▶ _The task_: Look through the entries below and copy exactly the part that begins with the line containing "filtr𝚊ciones atr𝚊ctivas LAtNO" and ends with the line containing "# MIT Emerging Talent". Do not copy the pictures.

---------- Supplied data

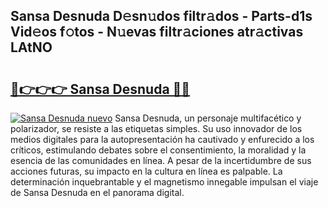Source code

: ## Sansa Desnuda D𝚎sn𝚞dos filtr𝚊dos - Parts-d1s Vid𝚎os f𝚘tos - N𝚞evas filtr𝚊ciones atr𝚊ctivas LAtNO

# <h2><a href="http://mb9ufos.tromn.icu/?c=Sansa+Desnuda">🔗👉👉👉 Sansa Desnuda 🔗🔗</a></h2>

[![Sansa Desnuda nuevo](https://i.imgur.com/pEAQMta.gif)](http://mb9ufos.tromn.icu/?c=Sansa+Desnuda)
Sansa Desnuda, un personaje multifacético y polarizador, se resiste a las etiquetas simples. Su uso innovador de los medios digitales para la autopresentación ha cautivado y enfurecido a los críticos, estimulando debates sobre el consentimiento, la moralidad y la esencia de las comunidades en línea. A pesar de la incertidumbre de sus acciones futuras, su impacto en la cultura en línea es palpable. La determinación inquebrantable y el magnetismo innegable impulsan el viaje de Sansa Desnuda en el panorama digital.
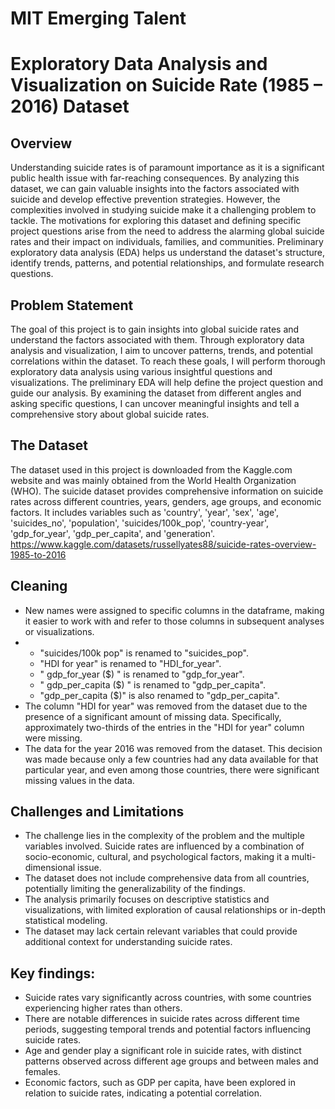 # MIT Emerging Talent
# Exploratory Data Analysis and Visualization on Suicide Rate (1985 – 2016) Dataset
## Overview
Understanding suicide rates is of paramount importance as it is a significant public health issue with far-reaching consequences. By analyzing this dataset, we can gain valuable insights into the factors associated with suicide and develop effective prevention strategies. However, the complexities involved in studying suicide make it a challenging problem to tackle.
The motivations for exploring this dataset and defining specific project questions arise from the need to address the alarming global suicide rates and their impact on individuals, families, and communities. Preliminary exploratory data analysis (EDA) helps us understand the dataset's structure, identify trends, patterns, and potential relationships, and formulate research questions.

## Problem Statement
The goal of this project is to gain insights into global suicide rates and understand the factors associated with them. Through exploratory data analysis and visualization, I aim to uncover patterns, trends, and potential correlations within the dataset.
To reach these goals, I will perform thorough exploratory data analysis using various insightful questions and visualizations. The preliminary EDA will help define the project question and guide our analysis. By examining the dataset from different angles and asking specific questions, I can uncover meaningful insights and tell a comprehensive story about global suicide rates.

## The Dataset
The dataset used in this project is downloaded from the Kaggle.com website and was mainly obtained from the World Health Organization (WHO).
The suicide dataset provides comprehensive information on suicide rates across different countries, years, genders, age groups, and economic factors. It includes variables such as 'country', 'year', 'sex', 'age', 'suicides_no', 'population', 'suicides/100k_pop', 'country-year', 'gdp_for_year', 'gdp_per_capita', and 'generation'.
https://www.kaggle.com/datasets/russellyates88/suicide-rates-overview-1985-to-2016

## Cleaning
<ul>
<li> New names were assigned to specific columns in the dataframe, making it easier to work with and refer to those columns in subsequent analyses or visualizations.
<li><ul><li>"suicides/100k pop" is renamed to "suicides_pop".</li>
<li>"HDI for year" is renamed to "HDI_for_year".</li>
<li>" gdp_for_year ($) " is renamed to "gdp_for_year".</li>
<li>" gdp_per_capita ($) " is renamed to "gdp_per_capita".</li>
<li>"gdp_per_capita ($)" is also renamed to "gdp_per_capita".</li></ul>
 </li>
<li> The column "HDI for year" was removed from the dataset due to the presence of a significant amount of missing data. Specifically, approximately two-thirds of the entries in the "HDI for year" column were missing. </li>
<li>	The data for the year 2016 was removed from the dataset. This decision was made because only a few countries had any data available for that particular year, and even among those countries, there were significant missing values in the data. </li>
</ul>

## Challenges and Limitations
<ul>
<li> The challenge lies in the complexity of the problem and the multiple variables involved. Suicide rates are influenced by a combination of socio-economic, cultural, and psychological factors, making it a multi-dimensional issue.</li>
<li> The dataset does not include comprehensive data from all countries, potentially limiting the generalizability of the findings.</li>
<li> The analysis primarily focuses on descriptive statistics and visualizations, with limited exploration of causal relationships or in-depth statistical modeling.</li>
<li> The dataset may lack certain relevant variables that could provide additional context for understanding suicide rates.</li>
</ul>

## Key findings:
<ul>
  <li> Suicide rates vary significantly across countries, with some countries experiencing higher rates than others. </li>
  <li> There are notable differences in suicide rates across different time periods, suggesting temporal trends and potential factors influencing suicide rates. </li>
  <li> Age and gender play a significant role in suicide rates, with distinct patterns observed across different age groups and between males and females. </li>
  <li> Economic factors, such as GDP per capita, have been explored in relation to suicide rates, indicating a potential correlation. </li>
</ul>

--------------------

▶ _Solution to this exercise_:
: ## Sansa Desnuda D𝚎sn𝚞dos filtr𝚊dos - Parts-d1s Vid𝚎os f𝚘tos - N𝚞evas filtr𝚊ciones atr𝚊ctivas LAtNO

# <h2><a href="http://mb9ufos.tromn.icu/?c=Sansa+Desnuda">🔗👉👉👉 Sansa Desnuda 🔗🔗</a></h2>

[![Sansa Desnuda nuevo](https://i.imgur.com/pEAQMta.gif)](http://mb9ufos.tromn.icu/?c=Sansa+Desnuda)
Sansa Desnuda, un personaje multifacético y polarizador, se resiste a las etiquetas simples. Su uso innovador de los medios digitales para la autopresentación ha cautivado y enfurecido a los críticos, estimulando debates sobre el consentimiento, la moralidad y la esencia de las comunidades en línea. A pesar de la incertidumbre de sus acciones futuras, su impacto en la cultura en línea es palpable. La determinación inquebrantable y el magnetismo innegable impulsan el viaje de Sansa Desnuda en el panorama digital.
 # MIT Emerging Talent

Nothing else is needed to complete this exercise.